REQUIRED WORK:
Nothing but a number belongs in the answer: how many lines of the records below contain the string "cite".

Dataset entries:

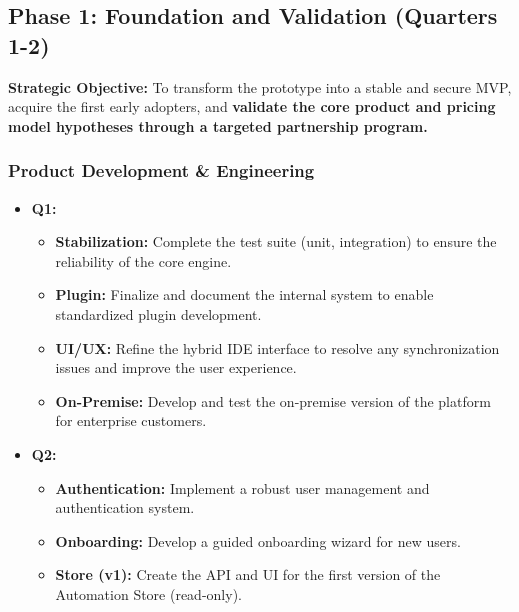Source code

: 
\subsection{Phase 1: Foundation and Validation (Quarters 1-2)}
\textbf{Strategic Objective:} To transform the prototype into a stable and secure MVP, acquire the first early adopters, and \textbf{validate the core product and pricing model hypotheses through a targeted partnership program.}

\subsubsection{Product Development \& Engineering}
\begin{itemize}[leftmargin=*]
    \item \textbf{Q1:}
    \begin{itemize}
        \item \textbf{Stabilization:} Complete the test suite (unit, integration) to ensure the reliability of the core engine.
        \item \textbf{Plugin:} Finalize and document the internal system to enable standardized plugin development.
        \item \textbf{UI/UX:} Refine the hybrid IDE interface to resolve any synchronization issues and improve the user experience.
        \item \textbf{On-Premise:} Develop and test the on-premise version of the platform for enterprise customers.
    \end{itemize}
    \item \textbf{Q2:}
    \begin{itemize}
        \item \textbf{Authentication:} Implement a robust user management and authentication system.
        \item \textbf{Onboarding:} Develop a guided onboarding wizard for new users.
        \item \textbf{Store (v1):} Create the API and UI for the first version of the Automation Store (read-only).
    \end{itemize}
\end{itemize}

* * *

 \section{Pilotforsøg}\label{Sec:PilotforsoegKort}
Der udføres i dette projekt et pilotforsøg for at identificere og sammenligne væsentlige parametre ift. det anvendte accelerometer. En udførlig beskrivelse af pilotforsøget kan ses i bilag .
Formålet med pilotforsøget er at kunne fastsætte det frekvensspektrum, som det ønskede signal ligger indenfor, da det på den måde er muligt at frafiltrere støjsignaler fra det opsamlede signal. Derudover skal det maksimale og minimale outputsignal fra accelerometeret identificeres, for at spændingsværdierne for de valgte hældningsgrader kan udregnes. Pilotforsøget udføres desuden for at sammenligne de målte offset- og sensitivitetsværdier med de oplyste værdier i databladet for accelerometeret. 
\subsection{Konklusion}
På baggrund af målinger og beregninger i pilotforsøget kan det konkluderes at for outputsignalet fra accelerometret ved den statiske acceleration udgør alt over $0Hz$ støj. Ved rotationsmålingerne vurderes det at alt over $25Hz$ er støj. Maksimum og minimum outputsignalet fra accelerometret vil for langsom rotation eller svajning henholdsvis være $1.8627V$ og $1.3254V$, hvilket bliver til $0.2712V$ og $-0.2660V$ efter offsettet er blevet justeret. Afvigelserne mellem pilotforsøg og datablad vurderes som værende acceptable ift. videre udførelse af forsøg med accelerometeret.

==

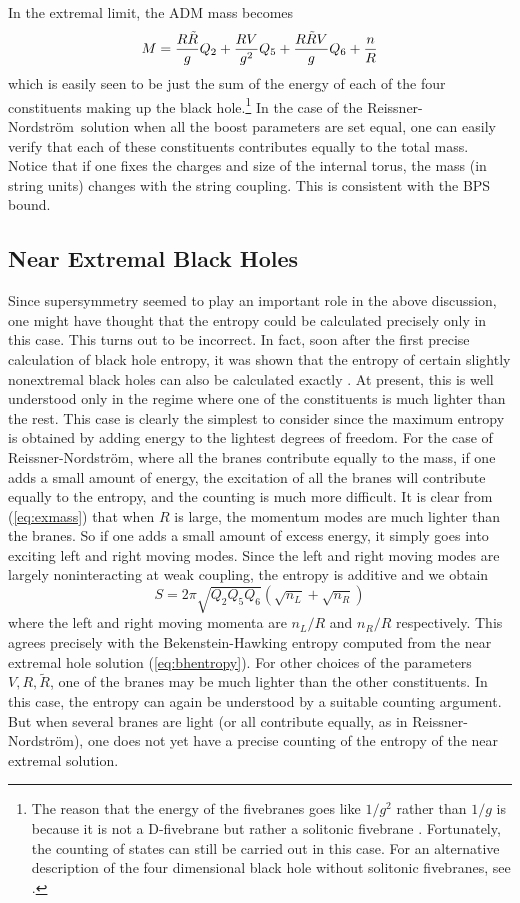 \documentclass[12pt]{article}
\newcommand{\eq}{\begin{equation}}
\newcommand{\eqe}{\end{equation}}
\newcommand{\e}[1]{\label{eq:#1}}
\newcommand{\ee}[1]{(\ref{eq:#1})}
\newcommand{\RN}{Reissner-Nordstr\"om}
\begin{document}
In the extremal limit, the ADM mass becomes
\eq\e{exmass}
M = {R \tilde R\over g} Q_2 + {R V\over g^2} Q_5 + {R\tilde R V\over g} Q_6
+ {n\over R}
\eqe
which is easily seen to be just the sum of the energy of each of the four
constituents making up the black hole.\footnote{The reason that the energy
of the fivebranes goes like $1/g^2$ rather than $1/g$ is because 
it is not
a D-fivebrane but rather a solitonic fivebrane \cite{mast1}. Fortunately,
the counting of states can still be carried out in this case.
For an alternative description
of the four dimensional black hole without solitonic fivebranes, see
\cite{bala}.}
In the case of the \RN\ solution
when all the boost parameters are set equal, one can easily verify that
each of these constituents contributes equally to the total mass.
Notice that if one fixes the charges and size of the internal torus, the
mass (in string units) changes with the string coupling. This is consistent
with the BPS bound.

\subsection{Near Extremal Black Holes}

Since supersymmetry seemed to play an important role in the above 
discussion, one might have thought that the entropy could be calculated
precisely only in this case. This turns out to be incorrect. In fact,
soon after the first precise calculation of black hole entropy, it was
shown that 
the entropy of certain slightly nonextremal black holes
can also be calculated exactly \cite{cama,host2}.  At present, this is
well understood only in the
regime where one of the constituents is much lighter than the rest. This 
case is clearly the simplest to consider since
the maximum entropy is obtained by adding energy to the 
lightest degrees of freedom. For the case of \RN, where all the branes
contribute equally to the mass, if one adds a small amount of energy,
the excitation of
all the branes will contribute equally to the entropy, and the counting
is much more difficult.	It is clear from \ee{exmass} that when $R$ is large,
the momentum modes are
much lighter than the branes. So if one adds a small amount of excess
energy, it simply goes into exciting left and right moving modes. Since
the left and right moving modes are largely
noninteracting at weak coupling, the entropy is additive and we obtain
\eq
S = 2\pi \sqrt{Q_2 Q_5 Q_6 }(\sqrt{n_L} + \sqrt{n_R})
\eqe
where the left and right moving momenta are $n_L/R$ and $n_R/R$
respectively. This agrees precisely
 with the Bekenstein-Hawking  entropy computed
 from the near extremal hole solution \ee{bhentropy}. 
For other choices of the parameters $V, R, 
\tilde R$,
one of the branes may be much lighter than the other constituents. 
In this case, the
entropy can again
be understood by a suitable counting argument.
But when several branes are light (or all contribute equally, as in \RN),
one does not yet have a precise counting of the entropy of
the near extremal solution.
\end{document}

WRITTEN RESPONSE:
3